┌─ Data for the task
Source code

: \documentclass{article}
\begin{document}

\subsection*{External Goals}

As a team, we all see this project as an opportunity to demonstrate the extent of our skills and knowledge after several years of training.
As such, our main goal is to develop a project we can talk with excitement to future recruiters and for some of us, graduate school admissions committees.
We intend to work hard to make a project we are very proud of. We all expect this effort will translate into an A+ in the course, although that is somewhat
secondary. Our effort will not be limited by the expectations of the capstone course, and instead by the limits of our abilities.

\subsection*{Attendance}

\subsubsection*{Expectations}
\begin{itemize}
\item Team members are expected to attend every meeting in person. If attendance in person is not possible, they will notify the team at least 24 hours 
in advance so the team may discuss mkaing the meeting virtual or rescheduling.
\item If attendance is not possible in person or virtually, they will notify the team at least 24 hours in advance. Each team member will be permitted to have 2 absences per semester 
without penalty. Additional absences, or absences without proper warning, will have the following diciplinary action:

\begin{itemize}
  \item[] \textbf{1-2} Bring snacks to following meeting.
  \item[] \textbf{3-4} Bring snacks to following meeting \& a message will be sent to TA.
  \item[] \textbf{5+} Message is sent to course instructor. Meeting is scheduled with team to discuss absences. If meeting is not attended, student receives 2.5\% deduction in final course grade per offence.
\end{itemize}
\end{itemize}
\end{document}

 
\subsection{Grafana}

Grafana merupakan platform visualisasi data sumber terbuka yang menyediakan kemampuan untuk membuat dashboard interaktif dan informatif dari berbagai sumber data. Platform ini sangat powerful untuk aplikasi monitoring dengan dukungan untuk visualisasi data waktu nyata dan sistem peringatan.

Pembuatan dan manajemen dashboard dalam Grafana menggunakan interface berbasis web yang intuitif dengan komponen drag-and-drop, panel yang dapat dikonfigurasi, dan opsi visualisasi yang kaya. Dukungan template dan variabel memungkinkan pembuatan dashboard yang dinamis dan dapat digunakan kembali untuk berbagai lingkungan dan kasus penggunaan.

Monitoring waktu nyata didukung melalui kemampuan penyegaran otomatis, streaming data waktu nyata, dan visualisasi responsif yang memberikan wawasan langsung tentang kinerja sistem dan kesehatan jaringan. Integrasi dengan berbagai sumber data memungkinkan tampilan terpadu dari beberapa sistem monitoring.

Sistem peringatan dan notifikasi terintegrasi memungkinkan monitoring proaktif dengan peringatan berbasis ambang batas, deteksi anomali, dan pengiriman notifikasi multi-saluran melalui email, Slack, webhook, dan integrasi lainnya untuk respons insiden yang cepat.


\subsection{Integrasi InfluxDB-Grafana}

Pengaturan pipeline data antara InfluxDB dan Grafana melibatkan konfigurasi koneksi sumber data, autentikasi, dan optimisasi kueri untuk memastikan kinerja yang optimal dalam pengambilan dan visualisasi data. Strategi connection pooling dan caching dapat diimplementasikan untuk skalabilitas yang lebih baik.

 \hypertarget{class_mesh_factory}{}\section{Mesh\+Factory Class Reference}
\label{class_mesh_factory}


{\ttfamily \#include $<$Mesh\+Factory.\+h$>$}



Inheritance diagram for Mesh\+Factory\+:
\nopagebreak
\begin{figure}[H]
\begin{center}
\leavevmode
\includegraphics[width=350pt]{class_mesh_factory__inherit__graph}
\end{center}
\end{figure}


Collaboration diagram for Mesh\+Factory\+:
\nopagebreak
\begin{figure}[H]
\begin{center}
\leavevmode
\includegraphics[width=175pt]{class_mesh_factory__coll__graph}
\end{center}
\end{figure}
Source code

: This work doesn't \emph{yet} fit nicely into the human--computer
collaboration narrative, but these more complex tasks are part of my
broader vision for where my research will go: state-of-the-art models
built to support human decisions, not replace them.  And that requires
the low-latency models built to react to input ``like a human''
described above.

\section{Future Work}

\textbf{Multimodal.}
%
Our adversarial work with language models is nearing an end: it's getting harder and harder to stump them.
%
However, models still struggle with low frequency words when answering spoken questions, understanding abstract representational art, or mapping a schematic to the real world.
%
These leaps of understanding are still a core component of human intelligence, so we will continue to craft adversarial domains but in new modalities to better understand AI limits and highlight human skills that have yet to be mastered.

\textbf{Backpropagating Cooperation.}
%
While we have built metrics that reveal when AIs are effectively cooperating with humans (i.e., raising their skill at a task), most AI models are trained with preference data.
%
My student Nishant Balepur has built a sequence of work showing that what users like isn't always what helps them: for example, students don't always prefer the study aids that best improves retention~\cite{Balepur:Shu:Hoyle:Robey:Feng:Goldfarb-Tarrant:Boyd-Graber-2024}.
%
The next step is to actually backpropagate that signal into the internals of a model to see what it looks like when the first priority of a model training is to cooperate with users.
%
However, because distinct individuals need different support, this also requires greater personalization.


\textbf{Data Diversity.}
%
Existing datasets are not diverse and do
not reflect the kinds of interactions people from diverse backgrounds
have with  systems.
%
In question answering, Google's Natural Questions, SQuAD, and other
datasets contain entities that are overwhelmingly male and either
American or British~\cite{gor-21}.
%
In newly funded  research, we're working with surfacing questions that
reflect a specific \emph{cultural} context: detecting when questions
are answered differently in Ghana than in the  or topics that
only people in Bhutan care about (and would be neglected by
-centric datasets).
└─
**Exercise prompt**
Copy the entries word for word. Leave nothing out.

**Task answer**
Source code

: \documentclass{article}
\begin{document}

\subsection*{External Goals}

As a team, we all see this project as an opportunity to demonstrate the extent of our skills and knowledge after several years of training.
As such, our main goal is to develop a project we can talk with excitement to future recruiters and for some of us, graduate school admissions committees.
We intend to work hard to make a project we are very proud of. We all expect this effort will translate into an A+ in the course, although that is somewhat
secondary. Our effort will not be limited by the expectations of the capstone course, and instead by the limits of our abilities.

\subsection*{Attendance}

\subsubsection*{Expectations}
\begin{itemize}
\item Team members are expected to attend every meeting in person. If attendance in person is not possible, they will notify the team at least 24 hours 
in advance so the team may discuss mkaing the meeting virtual or rescheduling.
\item If attendance is not possible in person or virtually, they will notify the team at least 24 hours in advance. Each team member will be permitted to have 2 absences per semester 
without penalty. Additional absences, or absences without proper warning, will have the following diciplinary action:

\begin{itemize}
  \item[] \textbf{1-2} Bring snacks to following meeting.
  \item[] \textbf{3-4} Bring snacks to following meeting \& a message will be sent to TA.
  \item[] \textbf{5+} Message is sent to course instructor. Meeting is scheduled with team to discuss absences. If meeting is not attended, student receives 2.5\% deduction in final course grade per offence.
\end{itemize}
\end{itemize}
\end{document}

 
\subsection{Grafana}

Grafana merupakan platform visualisasi data sumber terbuka yang menyediakan kemampuan untuk membuat dashboard interaktif dan informatif dari berbagai sumber data. Platform ini sangat powerful untuk aplikasi monitoring dengan dukungan untuk visualisasi data waktu nyata dan sistem peringatan.

Pembuatan dan manajemen dashboard dalam Grafana menggunakan interface berbasis web yang intuitif dengan komponen drag-and-drop, panel yang dapat dikonfigurasi, dan opsi visualisasi yang kaya. Dukungan template dan variabel memungkinkan pembuatan dashboard yang dinamis dan dapat digunakan kembali untuk berbagai lingkungan dan kasus penggunaan.

Monitoring waktu nyata didukung melalui kemampuan penyegaran otomatis, streaming data waktu nyata, dan visualisasi responsif yang memberikan wawasan langsung tentang kinerja sistem dan kesehatan jaringan. Integrasi dengan berbagai sumber data memungkinkan tampilan terpadu dari beberapa sistem monitoring.

Sistem peringatan dan notifikasi terintegrasi memungkinkan monitoring proaktif dengan peringatan berbasis ambang batas, deteksi anomali, dan pengiriman notifikasi multi-saluran melalui email, Slack, webhook, dan integrasi lainnya untuk respons insiden yang cepat.


\subsection{Integrasi InfluxDB-Grafana}

Pengaturan pipeline data antara InfluxDB dan Grafana melibatkan konfigurasi koneksi sumber data, autentikasi, dan optimisasi kueri untuk memastikan kinerja yang optimal dalam pengambilan dan visualisasi data. Strategi connection pooling dan caching dapat diimplementasikan untuk skalabilitas yang lebih baik.

 \hypertarget{class_mesh_factory}{}\section{Mesh\+Factory Class Reference}
\label{class_mesh_factory}


{\ttfamily \#include $<$Mesh\+Factory.\+h$>$}



Inheritance diagram for Mesh\+Factory\+:
\nopagebreak
\begin{figure}[H]
\begin{center}
\leavevmode
\includegraphics[width=350pt]{class_mesh_factory__inherit__graph}
\end{center}
\end{figure}


Collaboration diagram for Mesh\+Factory\+:
\nopagebreak
\begin{figure}[H]
\begin{center}
\leavevmode
\includegraphics[width=175pt]{class_mesh_factory__coll__graph}
\end{center}
\end{figure}
Source code

: This work doesn't \emph{yet} fit nicely into the human--computer
collaboration narrative, but these more complex tasks are part of my
broader vision for where my research will go: state-of-the-art models
built to support human decisions, not replace them.  And that requires
the low-latency models built to react to input ``like a human''
described above.

\section{Future Work}

\textbf{Multimodal.}
%
Our adversarial work with language models is nearing an end: it's getting harder and harder to stump them.
%
However, models still struggle with low frequency words when answering spoken questions, understanding abstract representational art, or mapping a schematic to the real world.
%
These leaps of understanding are still a core component of human intelligence, so we will continue to craft adversarial domains but in new modalities to better understand AI limits and highlight human skills that have yet to be mastered.

\textbf{Backpropagating Cooperation.}
%
While we have built metrics that reveal when AIs are effectively cooperating with humans (i.e., raising their skill at a task), most AI models are trained with preference data.
%
My student Nishant Balepur has built a sequence of work showing that what users like isn't always what helps them: for example, students don't always prefer the study aids that best improves retention~\cite{Balepur:Shu:Hoyle:Robey:Feng:Goldfarb-Tarrant:Boyd-Graber-2024}.
%
The next step is to actually backpropagate that signal into the internals of a model to see what it looks like when the first priority of a model training is to cooperate with users.
%
However, because distinct individuals need different support, this also requires greater personalization.


\textbf{Data Diversity.}
%
Existing datasets are not diverse and do
not reflect the kinds of interactions people from diverse backgrounds
have with  systems.
%
In question answering, Google's Natural Questions, SQuAD, and other
datasets contain entities that are overwhelmingly male and either
American or British~\cite{gor-21}.
%
In newly funded  research, we're working with surfacing questions that
reflect a specific \emph{cultural} context: detecting when questions
are answered differently in Ghana than in the  or topics that
only people in Bhutan care about (and would be neglected by
-centric datasets).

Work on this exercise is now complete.